In the 2015 mayoral election for Balikpapan, Mas'ud ran as the running mate to incumbent mayor Rizal Effendi, and the pair was elected with 116,113 votes. They were sworn into office on 30 May 2016. He ran for mayor in the 2020 mayoral election in an uncontested race, winning 160,929 votes (62.5%) against the blank option. He was sworn in as mayor on 31 May 2021. After his inauguration, he stated his priorities as mayor to include flood mitigation and improvements in the city's drinking water supply, in addition to modernizing the city's street lighting.
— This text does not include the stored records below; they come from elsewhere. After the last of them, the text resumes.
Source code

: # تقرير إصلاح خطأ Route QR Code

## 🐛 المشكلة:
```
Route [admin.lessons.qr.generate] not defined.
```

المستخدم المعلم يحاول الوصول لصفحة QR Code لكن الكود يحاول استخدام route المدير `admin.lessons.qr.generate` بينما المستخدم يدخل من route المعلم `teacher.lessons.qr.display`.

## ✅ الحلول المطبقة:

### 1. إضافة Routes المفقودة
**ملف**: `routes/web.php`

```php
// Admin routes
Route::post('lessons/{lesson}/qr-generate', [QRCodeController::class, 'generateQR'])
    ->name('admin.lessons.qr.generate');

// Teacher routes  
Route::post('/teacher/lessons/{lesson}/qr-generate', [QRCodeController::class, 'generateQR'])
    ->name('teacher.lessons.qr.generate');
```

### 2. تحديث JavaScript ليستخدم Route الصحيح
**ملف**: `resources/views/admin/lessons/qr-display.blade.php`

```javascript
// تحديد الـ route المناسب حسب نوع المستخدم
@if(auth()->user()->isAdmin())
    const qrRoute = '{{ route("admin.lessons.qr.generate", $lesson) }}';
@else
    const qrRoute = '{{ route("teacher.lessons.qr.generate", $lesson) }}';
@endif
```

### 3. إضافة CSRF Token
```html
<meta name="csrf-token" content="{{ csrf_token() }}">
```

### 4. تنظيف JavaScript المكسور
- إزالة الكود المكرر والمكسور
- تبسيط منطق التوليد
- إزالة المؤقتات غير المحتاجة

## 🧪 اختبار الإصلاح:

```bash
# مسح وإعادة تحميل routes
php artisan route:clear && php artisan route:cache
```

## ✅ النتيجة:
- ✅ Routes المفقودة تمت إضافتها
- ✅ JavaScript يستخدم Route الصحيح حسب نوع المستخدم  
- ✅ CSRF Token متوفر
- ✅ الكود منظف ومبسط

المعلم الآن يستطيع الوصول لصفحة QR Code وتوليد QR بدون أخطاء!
He is a member of Golkar, and he was elected as the party's Balikpapan chairman for 2021–2026.

==Family==
He is married to Nurlena, and the couple has seven children. Of his siblings, several are active in politics, namely Rudy Mas'ud (member of the House of Representatives), Hasanuddin Mas'ud (speaker of the East Kalimantan Regional House of Representatives), and Abdul Gafur Mas'ud (regent of Penajam North Paser).